– Прежде всего я должен помолиться, – сказал я брату. – Заедем в собор.

– Нет, – возразил он. – Мы должны не откладывая прибыть в замок. Эшлер, то, что нас до сих пор не схватили и не отправили на костер, настоящее чудо. Но сегодня сочельник. Именно в эту ночь враги католической веры грозились ворваться в долину. И среди жителей Доннелейта есть отступники, отравленные ядом протестантства. Есть такие, кто полагает, будто Кальвин и Нокс являются пророками истины. Особенно много таких среди стариков, подверженных суевериям. Так что между защитниками долины в любую минуту может вспыхнуть междоусобица.

– Хорошо, будь по-твоему, – кивнул я головой. – Поехали в замок.

Однако мне мучительно хотелось войти в собор, предаться воспоминаниями о том далеком Рождестве, когда я впервые увидел ясли и лежавшего в них Младенца Христа, увидел топтавшихся вокруг настоящих животных, ощутил упоительный запах сена и навоза. Ах, какое чудное время – Рождественский сочельник. В этот час ясли еще пусты. Младенец Христос появится в них позже. Если бы я оказался этим вечером в соборе, я мог бы собственноручно опустить Младенца Христа в ясли. И, несмотря на растерянность и смуту, царившие в моей душе, несмотря на холод и непроглядную тьму, я внезапно ощутил, что вернулся домой.

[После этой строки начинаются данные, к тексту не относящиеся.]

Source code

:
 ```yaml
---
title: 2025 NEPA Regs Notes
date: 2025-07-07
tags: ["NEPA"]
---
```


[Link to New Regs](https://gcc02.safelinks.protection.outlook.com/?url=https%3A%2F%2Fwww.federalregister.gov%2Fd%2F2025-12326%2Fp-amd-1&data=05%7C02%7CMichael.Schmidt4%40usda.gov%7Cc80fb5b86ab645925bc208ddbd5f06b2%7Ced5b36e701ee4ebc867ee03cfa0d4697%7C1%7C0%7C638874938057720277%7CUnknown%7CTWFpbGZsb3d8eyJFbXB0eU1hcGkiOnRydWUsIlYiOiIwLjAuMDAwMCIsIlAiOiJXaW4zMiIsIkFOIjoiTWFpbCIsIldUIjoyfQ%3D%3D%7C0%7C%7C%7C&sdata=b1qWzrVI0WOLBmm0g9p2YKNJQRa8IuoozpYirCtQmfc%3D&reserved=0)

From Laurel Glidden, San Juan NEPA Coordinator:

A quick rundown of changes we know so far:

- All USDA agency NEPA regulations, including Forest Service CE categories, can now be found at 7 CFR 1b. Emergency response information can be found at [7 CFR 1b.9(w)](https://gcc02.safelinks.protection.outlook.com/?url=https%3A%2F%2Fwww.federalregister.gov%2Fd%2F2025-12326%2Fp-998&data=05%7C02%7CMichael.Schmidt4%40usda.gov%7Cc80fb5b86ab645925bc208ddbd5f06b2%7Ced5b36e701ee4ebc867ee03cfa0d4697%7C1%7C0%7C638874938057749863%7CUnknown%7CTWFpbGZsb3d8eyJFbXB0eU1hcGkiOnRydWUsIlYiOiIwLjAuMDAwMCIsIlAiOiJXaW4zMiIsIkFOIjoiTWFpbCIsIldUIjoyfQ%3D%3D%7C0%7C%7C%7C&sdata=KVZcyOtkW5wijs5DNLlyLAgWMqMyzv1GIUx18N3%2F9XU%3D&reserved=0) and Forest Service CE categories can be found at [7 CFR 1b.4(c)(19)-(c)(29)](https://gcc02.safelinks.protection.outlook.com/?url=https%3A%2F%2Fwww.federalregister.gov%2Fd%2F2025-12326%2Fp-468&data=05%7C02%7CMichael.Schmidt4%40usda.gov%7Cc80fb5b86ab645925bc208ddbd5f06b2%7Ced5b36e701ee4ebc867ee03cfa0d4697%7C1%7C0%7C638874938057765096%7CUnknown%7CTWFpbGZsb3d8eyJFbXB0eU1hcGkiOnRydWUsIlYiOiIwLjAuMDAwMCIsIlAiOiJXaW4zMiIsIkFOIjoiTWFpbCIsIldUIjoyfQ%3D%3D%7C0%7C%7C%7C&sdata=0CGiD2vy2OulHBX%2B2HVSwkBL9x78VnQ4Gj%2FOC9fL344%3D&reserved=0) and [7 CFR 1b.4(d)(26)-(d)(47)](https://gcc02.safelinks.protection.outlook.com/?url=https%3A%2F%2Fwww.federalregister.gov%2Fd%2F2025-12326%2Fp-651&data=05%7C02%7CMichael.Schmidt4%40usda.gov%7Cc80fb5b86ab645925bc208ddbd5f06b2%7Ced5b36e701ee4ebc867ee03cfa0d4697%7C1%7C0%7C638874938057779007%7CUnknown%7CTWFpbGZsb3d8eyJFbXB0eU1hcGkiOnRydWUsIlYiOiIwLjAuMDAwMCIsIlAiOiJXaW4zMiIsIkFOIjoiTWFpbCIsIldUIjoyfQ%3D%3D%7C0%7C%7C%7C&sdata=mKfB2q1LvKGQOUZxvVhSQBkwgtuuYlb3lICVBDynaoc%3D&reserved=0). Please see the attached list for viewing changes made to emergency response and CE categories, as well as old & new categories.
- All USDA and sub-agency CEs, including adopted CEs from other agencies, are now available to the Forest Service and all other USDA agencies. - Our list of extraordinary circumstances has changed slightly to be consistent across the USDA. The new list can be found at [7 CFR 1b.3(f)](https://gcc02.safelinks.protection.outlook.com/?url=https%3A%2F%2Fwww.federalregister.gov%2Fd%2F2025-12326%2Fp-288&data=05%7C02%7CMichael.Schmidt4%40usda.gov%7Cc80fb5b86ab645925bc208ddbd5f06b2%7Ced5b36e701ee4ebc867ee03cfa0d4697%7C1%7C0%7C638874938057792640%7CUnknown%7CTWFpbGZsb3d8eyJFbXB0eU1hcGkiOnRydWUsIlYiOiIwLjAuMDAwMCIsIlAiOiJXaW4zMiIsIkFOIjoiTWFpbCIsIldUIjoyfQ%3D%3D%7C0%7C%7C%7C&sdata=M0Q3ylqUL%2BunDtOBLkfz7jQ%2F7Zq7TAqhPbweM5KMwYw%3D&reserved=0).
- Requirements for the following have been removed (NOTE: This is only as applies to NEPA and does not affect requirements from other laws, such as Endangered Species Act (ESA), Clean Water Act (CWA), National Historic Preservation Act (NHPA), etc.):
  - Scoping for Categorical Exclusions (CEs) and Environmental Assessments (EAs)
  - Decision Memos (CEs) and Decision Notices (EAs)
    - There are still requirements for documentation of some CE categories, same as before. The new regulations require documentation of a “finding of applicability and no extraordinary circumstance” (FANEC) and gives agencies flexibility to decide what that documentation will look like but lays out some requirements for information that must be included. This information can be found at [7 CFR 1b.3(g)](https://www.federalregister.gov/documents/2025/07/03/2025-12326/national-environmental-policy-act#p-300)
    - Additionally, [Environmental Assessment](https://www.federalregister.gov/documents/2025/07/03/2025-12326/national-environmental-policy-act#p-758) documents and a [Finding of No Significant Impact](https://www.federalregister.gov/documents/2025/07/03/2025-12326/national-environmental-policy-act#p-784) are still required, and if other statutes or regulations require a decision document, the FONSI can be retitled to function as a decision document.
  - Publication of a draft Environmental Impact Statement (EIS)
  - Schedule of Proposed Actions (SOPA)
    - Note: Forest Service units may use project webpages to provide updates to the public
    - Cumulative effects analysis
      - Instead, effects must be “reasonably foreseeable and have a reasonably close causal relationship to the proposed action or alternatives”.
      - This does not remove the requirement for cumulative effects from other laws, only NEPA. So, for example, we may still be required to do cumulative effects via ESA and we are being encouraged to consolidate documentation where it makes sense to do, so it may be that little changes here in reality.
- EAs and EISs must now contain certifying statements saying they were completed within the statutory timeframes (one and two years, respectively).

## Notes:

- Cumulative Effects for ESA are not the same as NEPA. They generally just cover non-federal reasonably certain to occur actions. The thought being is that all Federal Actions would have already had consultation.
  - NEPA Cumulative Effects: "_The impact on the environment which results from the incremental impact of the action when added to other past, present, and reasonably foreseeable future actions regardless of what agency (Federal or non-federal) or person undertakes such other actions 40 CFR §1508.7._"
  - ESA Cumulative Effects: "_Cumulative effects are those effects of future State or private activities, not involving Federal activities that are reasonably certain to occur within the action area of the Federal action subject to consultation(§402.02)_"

Замок оставался в точности таким, каким он сохранился в моих воспоминаниях. Он по-прежнему представлял собой угрюмую и равнодушную груду камней. Своим уродством он весьма напоминал многие крепости, возведенные семейством Медичи, а также те, что мне довелось увидеть, проезжая через раздираемую войнами Европу. Как только взору моему открылась эта холодная каменная громада, сердце сжалось от тревожных предчувствий. Въехав на подъемный мостик, я придержал коня и оглянулся назад, на темную долину и город, такой маленький и бедный по сравнению с моим любимым Ассизи. Все вокруг внезапно показалось мне диким, чужим и пугающим. Что я буду делать среди этих грубых светлокожих людей с их хриплыми голосами и всклокоченными волосами? Разве мы с ними сумеем когда-нибудь понять друг друга?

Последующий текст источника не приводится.